Tadej Pogacar a pulvérisé le maillot jaune en s’imposant en solitaire sur l’étape de Lioran, augmentant son avance à 3 minutes 36 secondes sur Jonas Vingegaard.
Pogacar creuse l’écart avec une attaque précoce
À 15,5 km de l’arrivée, le Slovène a lancé une accélération sur le col de Pertus, un tronçon réputé pour son éclatante pente. Aucun coureur n’a osé le suivre, craignant de se brûler les ailes.
Le groupe de six, incluant les prétendants au podium, a vu son rythme s’effondrer alors que Pogacar distançait ses adversaires, emportant la victoire d’étape et son troisième triomphe de la 113ᵉ édition.
Le sprint qui faisait déjà parler le passé
Deux ans auparavant, Jonas Vingegaard l’avait dépassé au sprint du même col.
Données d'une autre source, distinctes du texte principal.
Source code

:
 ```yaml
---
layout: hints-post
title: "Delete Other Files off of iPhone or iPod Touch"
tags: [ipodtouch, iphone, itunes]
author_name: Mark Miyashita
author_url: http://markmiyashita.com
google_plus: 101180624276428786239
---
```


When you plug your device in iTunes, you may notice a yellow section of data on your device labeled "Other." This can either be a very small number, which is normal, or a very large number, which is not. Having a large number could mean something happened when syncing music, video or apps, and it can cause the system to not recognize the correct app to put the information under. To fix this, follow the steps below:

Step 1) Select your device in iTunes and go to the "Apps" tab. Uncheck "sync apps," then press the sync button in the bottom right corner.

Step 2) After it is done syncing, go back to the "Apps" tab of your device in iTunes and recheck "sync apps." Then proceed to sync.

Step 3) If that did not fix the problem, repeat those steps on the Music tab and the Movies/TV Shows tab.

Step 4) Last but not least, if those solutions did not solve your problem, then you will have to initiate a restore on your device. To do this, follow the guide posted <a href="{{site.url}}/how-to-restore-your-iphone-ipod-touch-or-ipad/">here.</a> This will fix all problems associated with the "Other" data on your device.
Ce jour‑là, Pogacar a repris sa revanche en détachant Richard Carapaz à 250 m du sommet, avant de filer vers la ligne d’arrivée.
L’impact de ce succès se traduit immédiatement sur le classement général : 4 minutes 06 devant Remco Evenepoel, deuxième de la journée, qui a connu des difficultés dans le même groupe de poursuivants.
Réactions du vainqueur et du peloton
« J’ai entendu des sifflets, mais ils ne font que motiver mes coéquipiers », a déclaré Pogacar, soulignant que les protestations du public ne font qu’alimenter la compétitivité. Il a rappelé son record de 60 maillots jaunes, égalant Miguel Indurain dans le palmarès historique.
Le vainqueur belge Paul Seixas, accroché à la cinquième place du général à 4 minutes 35, a qualifié l’étape de « très costaude », affirmant que le terrain favorisait avant tout les coureurs robustes.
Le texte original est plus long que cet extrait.